#### [WHAT TO DO]
No picture belongs in the copy. Repeat each line below exactly.

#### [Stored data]
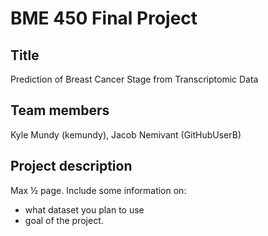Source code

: # BME 450 Final Project
## Title
Prediction of Breast Cancer Stage from Transcriptomic Data

## Team members
Kyle Mundy (kemundy), Jacob Nemivant (GitHubUserB)

## Project description
Max ½ page. Include some information on:
- what dataset you plan to use
- goal of the project.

#### [EXERCISE RESPONSE]
Source code

: # BME 450 Final Project
## Title
Prediction of Breast Cancer Stage from Transcriptomic Data

## Team members
Kyle Mundy (kemundy), Jacob Nemivant (GitHubUserB)

## Project description
Max ½ page. Include some information on:
- what dataset you plan to use
- goal of the project.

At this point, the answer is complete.